[Stored items]
++++++
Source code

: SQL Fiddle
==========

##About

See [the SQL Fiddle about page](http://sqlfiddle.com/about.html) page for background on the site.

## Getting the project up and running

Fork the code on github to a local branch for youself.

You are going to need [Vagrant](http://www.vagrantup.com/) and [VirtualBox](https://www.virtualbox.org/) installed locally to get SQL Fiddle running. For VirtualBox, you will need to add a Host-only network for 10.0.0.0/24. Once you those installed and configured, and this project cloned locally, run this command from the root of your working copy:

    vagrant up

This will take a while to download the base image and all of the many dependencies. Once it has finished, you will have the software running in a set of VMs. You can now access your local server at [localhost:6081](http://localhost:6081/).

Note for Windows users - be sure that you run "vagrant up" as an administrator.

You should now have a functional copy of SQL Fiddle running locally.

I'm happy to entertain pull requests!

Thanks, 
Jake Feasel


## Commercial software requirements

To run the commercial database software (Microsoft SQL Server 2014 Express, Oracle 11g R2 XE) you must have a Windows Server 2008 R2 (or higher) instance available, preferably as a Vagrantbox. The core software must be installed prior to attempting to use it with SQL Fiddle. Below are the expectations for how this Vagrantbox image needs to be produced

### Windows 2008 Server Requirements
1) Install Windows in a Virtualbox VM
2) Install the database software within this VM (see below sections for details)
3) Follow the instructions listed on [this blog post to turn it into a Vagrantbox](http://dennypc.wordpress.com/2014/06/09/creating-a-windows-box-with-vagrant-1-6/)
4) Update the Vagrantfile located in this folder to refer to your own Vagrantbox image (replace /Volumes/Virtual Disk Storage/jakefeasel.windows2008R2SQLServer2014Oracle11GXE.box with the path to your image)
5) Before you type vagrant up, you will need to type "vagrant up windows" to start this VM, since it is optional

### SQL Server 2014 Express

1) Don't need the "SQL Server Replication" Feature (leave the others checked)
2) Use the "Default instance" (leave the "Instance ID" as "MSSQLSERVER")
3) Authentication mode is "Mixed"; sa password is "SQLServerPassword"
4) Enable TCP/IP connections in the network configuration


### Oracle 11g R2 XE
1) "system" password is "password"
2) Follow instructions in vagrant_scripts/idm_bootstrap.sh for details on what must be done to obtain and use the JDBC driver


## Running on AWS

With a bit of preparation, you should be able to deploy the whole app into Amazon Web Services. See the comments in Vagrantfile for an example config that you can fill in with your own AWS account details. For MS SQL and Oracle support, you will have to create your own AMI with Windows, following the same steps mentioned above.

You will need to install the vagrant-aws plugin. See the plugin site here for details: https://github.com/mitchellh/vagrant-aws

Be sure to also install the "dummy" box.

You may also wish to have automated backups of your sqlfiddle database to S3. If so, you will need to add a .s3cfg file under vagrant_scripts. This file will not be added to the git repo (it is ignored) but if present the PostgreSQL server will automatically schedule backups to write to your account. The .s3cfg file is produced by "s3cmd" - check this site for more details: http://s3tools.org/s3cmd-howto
++++++
● **Task to carry out**
Reproduce every line in the records above that contains the word "github".

● **Written answer**
Fork the code on github to a local branch for youself.
You will need to install the vagrant-aws plugin. See the plugin site here for details: https://github.com/mitchellh/vagrant-aws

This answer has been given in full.